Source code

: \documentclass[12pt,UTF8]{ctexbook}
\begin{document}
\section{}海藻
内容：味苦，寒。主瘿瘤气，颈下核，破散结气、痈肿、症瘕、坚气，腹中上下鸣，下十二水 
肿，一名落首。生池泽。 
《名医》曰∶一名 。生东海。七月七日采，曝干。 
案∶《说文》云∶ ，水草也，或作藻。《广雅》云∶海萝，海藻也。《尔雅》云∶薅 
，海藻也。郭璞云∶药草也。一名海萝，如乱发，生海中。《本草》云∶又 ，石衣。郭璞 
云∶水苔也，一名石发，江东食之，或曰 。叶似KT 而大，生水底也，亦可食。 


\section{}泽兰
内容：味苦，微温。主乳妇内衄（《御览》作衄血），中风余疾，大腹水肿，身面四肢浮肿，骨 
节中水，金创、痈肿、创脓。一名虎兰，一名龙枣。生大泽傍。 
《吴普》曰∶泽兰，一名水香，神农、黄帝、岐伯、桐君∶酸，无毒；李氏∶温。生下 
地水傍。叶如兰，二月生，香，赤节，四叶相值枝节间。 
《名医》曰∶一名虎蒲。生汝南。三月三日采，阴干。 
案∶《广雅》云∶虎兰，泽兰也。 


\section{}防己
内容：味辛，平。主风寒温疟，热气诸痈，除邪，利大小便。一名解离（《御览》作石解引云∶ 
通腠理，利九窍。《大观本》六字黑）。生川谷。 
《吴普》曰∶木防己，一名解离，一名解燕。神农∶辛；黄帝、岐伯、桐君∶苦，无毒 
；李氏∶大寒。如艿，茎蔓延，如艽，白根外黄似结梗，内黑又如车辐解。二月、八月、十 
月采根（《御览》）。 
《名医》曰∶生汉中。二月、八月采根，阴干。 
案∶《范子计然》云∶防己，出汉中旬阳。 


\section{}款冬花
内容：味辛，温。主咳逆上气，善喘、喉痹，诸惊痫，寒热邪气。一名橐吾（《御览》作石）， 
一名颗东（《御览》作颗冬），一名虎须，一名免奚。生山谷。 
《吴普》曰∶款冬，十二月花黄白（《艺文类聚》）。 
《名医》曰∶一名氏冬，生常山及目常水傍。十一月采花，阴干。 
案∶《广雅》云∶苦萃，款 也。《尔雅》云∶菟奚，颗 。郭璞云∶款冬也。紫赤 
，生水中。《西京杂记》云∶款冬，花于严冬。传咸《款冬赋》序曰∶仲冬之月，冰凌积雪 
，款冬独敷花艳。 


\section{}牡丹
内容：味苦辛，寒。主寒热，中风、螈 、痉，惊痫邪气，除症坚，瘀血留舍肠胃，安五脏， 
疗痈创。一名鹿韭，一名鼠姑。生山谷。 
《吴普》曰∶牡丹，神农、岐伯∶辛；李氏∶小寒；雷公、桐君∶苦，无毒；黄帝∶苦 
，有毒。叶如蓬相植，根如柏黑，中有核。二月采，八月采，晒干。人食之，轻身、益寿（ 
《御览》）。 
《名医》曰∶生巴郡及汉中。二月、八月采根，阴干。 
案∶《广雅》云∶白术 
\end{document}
————————
**TRY IT:**
What is the number of lines in the data above that include the word "section"? Answer with that number only.

**ANSWER TO THE EXERCISE:**
5